Volvo Buses announced that, on top of its usual charging solutions, from Autumn 2021, it will be selling also vehicles with roof-mounted pantograph, known as panto up, shown on the first image above.

Currently, the Swedish manufacturer offers two possibilities:

  • Combo2/CCS inlet for DC fast charging via cable at the depot
  • OppCharge, for charging via a charging station-mounted pantograph (panto down) at bus stops or bus depots. It's sometimes called "inverted" pantograph. Volvo Buses was one of the main force behind this solution.
Volvo 7900 Electric (left) and Volvo 7900 Electric Articulated (right)
CCS Combo 2 (left) and OppCharge (right)

The additional solution will be a roof-mounted pantograph (panto up). The panto up and panto down solutions are the two major fast charging standard for buses in Europe, unfortunately competing with each other. Both are quite popular.

"The Volvo Buses panto up solution is based on the very latest technology from Schunk, featuring such benefits as compact installation and low additional on-board weight.
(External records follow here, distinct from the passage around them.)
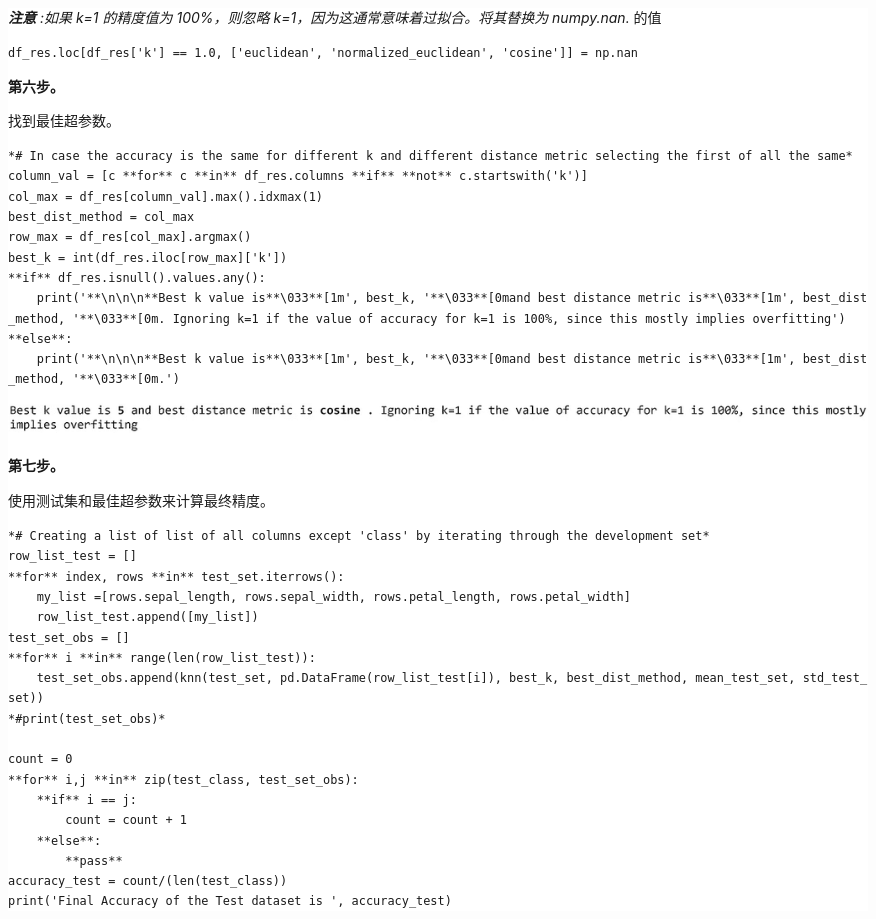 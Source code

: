 ***注意*** *:如果 k=1 的精度值为 100%，则忽略 k=1，因为这通常意味着过拟合。将其替换为 numpy.nan.* 的值

```
df_res.loc[df_res['k'] == 1.0, ['euclidean', 'normalized_euclidean', 'cosine']] = np.nan
```

**第六步。**

找到最佳超参数。

```
*# In case the accuracy is the same for different k and different distance metric selecting the first of all the same*
column_val = [c **for** c **in** df_res.columns **if** **not** c.startswith('k')]
col_max = df_res[column_val].max().idxmax(1)
best_dist_method = col_max
row_max = df_res[col_max].argmax()
best_k = int(df_res.iloc[row_max]['k'])
**if** df_res.isnull().values.any():
    print('**\n\n\n**Best k value is**\033**[1m', best_k, '**\033**[0mand best distance metric is**\033**[1m', best_dist_method, '**\033**[0m. Ignoring k=1 if the value of accuracy for k=1 is 100%, since this mostly implies overfitting')
**else**:
    print('**\n\n\n**Best k value is**\033**[1m', best_k, '**\033**[0mand best distance metric is**\033**[1m', best_dist_method, '**\033**[0m.')
```

![](img/25bf8272b314b6ac91eb129f5a6a474d.png)

**第七步。**

使用测试集和最佳超参数来计算最终精度。

```
*# Creating a list of list of all columns except 'class' by iterating through the development set*
row_list_test = []
**for** index, rows **in** test_set.iterrows(): 
    my_list =[rows.sepal_length, rows.sepal_width, rows.petal_length, rows.petal_width]       
    row_list_test.append([my_list])
test_set_obs = []
**for** i **in** range(len(row_list_test)):
    test_set_obs.append(knn(test_set, pd.DataFrame(row_list_test[i]), best_k, best_dist_method, mean_test_set, std_test_set))
*#print(test_set_obs)*

count = 0
**for** i,j **in** zip(test_class, test_set_obs):
    **if** i == j:
        count = count + 1
    **else**:
        **pass**
accuracy_test = count/(len(test_class))
print('Final Accuracy of the Test dataset is ', accuracy_test)
```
Panto up will be available as an alternative for the Volvo 7900 Electric and Volvo 7900 Electric Articulated in Europe as of autumn 2021."
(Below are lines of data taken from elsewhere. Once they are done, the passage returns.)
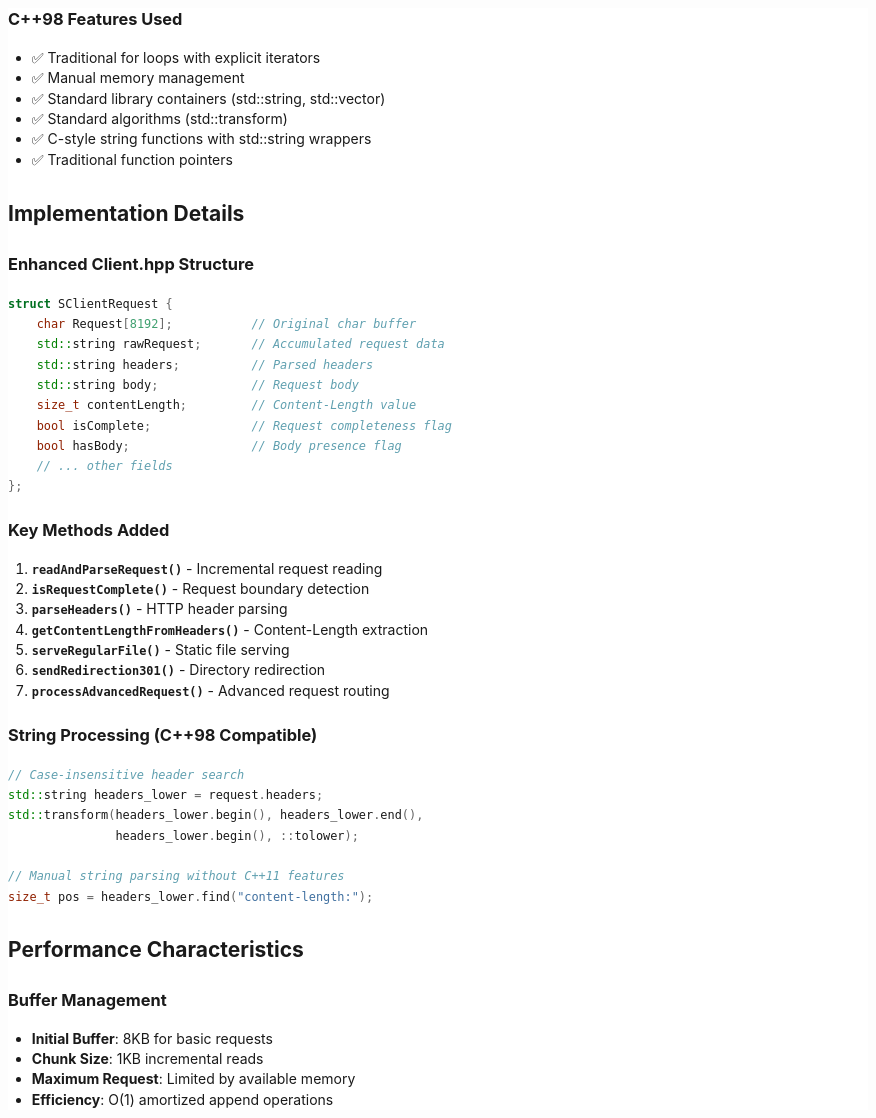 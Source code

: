 ### C++98 Features Used
- ✅ Traditional for loops with explicit iterators
- ✅ Manual memory management
- ✅ Standard library containers (std::string, std::vector)
- ✅ Standard algorithms (std::transform)
- ✅ C-style string functions with std::string wrappers
- ✅ Traditional function pointers

## Implementation Details

### Enhanced Client.hpp Structure
```cpp
struct SClientRequest {
    char Request[8192];           // Original char buffer
    std::string rawRequest;       // Accumulated request data
    std::string headers;          // Parsed headers
    std::string body;             // Request body
    size_t contentLength;         // Content-Length value
    bool isComplete;              // Request completeness flag
    bool hasBody;                 // Body presence flag
    // ... other fields
};
```

### Key Methods Added
1. **`readAndParseRequest()`** - Incremental request reading
2. **`isRequestComplete()`** - Request boundary detection
3. **`parseHeaders()`** - HTTP header parsing
4. **`getContentLengthFromHeaders()`** - Content-Length extraction
5. **`serveRegularFile()`** - Static file serving
6. **`sendRedirection301()`** - Directory redirection
7. **`processAdvancedRequest()`** - Advanced request routing

### String Processing (C++98 Compatible)
```cpp
// Case-insensitive header search
std::string headers_lower = request.headers;
std::transform(headers_lower.begin(), headers_lower.end(), 
               headers_lower.begin(), ::tolower);

// Manual string parsing without C++11 features
size_t pos = headers_lower.find("content-length:");
```

## Performance Characteristics

### Buffer Management
- **Initial Buffer**: 8KB for basic requests
- **Chunk Size**: 1KB incremental reads
- **Maximum Request**: Limited by available memory
- **Efficiency**: O(1) amortized append operations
Depending on a particular city or transit agency, one of those two solutions is a tender requirement, which probably forced Volvo Buses to expand the offer.

Ulf Magnusson, SVP Business Unit Europe at Volvo Buses said:

“With a flexible range of alternatives for charging buses, we meet the varied demands and wishes of our customers and pave the way for quicker and easier transition to electrified bus traffic,”
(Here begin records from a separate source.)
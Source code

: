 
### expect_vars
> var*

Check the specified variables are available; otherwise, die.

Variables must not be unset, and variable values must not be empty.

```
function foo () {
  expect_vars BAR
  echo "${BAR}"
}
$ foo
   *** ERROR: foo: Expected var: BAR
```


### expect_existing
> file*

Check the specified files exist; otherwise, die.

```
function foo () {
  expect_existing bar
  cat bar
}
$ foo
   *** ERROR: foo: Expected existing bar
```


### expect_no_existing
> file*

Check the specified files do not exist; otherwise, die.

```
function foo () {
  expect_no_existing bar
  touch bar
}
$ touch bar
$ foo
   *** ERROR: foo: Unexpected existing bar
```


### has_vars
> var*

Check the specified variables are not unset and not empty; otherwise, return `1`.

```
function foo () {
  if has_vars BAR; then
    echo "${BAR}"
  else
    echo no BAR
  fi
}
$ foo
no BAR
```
Regardless of how one would spin the story, and that both of those solutions might have their advantages and disadvantages, not having a single, continent-wide standard is a little disappointing. The only positive thing is that the buses usually stay in a particular city their entire life, so the problem of incompatibility is an order of magnitude smaller than in the case of cars.